Lucia works as a servant girl in Italy and is engaged to be married. But after the pox disfigures her face, she flees in shame without telling her lover. Years later, as a reknowned Amsterdam courtesan who never goes out without her veil, Lucia is at the theater when she recognizes her long-lost fiancé, Giacomo Casanova; and she cannot resist the opportunity to encounter him again. Based on a woman who appeared briefly in Casanova’s legendary diaries, Lucia emerges as a brilliant woman who becomes every bit his match. In Lucia’s Eyes by Arthur Japin is an elegant and moving story of love denied and transformed.According to brief references in his autobiography, the adult Casanova happens upon his lost adolescent love, Lucia, in an Amsterdam brothel where he is shocked to find that she has become, in his own words, "repulsive" (see the author’s postscript on page 233). Japin imagines this chance meeting of the former sweethearts through the eyes of the young woman herself, constructing Lucia’s own autobiography almost as a counterpart to Casanova’s celebrated memoirs. In Japin’s hands, the story of Lucia’s tragic life becomes a complex exploration of the meaning of love and human nature, as well as an unflinchingly honest portrait of Dutch prostitution in the eighteenth century.
The beautiful and innocent Lucia falls in love with the dashing young Casanova, whom she meets at her childhood home in rural northern Italy. When Casanova leaves for Venice to pursue his diplomatic career, promising to return in the spring to marry Lucia, tragedy strikes: Lucia becomes ill with smallpox.

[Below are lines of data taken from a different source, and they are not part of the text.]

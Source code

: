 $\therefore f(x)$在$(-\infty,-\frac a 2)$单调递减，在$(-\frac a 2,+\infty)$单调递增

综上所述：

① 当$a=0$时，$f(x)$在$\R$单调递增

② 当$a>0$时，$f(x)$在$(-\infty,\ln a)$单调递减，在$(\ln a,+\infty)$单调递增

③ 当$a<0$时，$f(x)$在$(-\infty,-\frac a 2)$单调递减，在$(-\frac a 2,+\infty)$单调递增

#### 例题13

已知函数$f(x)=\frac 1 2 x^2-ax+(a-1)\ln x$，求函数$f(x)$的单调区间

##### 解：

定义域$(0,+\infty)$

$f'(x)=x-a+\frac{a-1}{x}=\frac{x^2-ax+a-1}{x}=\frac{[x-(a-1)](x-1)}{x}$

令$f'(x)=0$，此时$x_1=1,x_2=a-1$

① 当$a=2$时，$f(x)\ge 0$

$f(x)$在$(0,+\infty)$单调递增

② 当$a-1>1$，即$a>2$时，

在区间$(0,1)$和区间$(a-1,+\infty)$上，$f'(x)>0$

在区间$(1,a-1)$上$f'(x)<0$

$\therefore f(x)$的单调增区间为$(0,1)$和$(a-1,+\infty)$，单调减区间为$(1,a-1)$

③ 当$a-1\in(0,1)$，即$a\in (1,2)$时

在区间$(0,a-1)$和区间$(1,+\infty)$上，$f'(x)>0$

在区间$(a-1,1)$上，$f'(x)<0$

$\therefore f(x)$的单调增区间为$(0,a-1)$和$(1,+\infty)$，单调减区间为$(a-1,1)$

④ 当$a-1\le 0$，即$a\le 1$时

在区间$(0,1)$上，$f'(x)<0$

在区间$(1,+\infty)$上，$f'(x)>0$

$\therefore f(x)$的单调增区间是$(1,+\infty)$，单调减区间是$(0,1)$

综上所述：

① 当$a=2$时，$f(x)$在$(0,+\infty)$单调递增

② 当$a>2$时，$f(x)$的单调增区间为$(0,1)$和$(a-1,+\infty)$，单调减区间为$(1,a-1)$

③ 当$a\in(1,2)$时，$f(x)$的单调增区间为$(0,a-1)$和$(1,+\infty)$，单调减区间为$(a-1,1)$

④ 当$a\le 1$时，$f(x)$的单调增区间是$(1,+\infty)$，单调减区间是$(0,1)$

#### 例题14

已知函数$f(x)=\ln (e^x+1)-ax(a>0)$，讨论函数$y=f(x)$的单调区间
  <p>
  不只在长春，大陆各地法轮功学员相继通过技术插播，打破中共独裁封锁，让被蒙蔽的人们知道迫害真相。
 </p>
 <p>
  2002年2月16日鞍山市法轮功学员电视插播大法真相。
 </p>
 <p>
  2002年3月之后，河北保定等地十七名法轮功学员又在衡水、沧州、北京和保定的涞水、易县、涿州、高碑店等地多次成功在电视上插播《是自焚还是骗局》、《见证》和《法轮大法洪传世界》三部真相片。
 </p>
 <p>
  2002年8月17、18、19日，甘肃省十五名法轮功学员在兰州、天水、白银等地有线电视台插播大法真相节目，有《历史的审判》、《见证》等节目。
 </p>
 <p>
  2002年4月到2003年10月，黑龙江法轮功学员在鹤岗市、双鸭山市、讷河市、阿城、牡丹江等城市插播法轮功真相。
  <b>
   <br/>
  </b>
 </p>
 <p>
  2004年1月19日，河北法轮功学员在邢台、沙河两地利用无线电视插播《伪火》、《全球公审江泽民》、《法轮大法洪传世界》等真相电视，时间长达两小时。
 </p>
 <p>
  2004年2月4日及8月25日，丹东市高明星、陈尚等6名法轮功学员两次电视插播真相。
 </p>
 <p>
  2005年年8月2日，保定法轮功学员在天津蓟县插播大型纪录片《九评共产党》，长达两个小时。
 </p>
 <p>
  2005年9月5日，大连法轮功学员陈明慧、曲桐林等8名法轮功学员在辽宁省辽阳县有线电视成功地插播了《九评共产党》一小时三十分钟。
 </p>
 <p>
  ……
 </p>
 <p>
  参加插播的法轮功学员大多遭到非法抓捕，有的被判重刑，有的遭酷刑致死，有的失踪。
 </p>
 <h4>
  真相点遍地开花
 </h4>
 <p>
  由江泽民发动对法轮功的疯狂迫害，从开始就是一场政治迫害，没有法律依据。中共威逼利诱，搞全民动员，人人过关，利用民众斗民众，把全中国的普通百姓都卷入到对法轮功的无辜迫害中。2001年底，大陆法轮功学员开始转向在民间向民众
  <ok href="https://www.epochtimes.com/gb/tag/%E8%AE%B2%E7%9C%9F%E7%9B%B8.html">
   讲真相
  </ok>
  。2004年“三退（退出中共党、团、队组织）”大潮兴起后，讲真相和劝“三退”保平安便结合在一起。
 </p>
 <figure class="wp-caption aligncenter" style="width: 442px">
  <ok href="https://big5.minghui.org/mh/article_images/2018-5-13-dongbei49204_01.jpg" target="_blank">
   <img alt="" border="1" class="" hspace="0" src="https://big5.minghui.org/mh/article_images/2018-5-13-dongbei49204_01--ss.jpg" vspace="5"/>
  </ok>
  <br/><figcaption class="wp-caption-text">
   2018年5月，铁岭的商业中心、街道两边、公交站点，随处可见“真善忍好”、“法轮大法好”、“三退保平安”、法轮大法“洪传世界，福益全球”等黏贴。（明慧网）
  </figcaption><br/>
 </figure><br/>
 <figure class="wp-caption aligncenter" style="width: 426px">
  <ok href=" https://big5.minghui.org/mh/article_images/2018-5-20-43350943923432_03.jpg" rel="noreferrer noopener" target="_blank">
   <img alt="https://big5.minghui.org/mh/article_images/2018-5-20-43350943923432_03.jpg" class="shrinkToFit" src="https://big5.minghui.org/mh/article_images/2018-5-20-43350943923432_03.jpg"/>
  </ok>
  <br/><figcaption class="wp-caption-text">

She survives the ordeal but her face is permanently scarred and ugly. Knowing that Casanova cannot pursue his career in Venice with an unsightly wife, she chooses to give him up — instructing her mother to tell him that in his absence she ran off with a courier. The rejected Casanova departs, and Lucia, in desperation, flees her home forever to make her way alone.
In Bologna, Lucia develops her new identity, Galathée de Pompignac, and becomes a secretary to Zélide, a French female archaeologist. As they travel together through Italy and France, Lucia’s education is furthered by the ideas of the Europe’s nascent Age of Enlightenment. However, after Zélide’s untimely death, Lucia moves on to Amsterdam where it is not long before her destitution drives her to the sordid life of a prostitute. Years later, after Lucia’s position has finally improved and she has become a highly-desired courtesan, Lucia’s emotional foundation is shaken to its core by a chance encounter with the love of her youth: Casanova. The reunion of the former lovers reveals the true meaning of love and survival for Lucia and, ultimately, brings her a chance for a new life.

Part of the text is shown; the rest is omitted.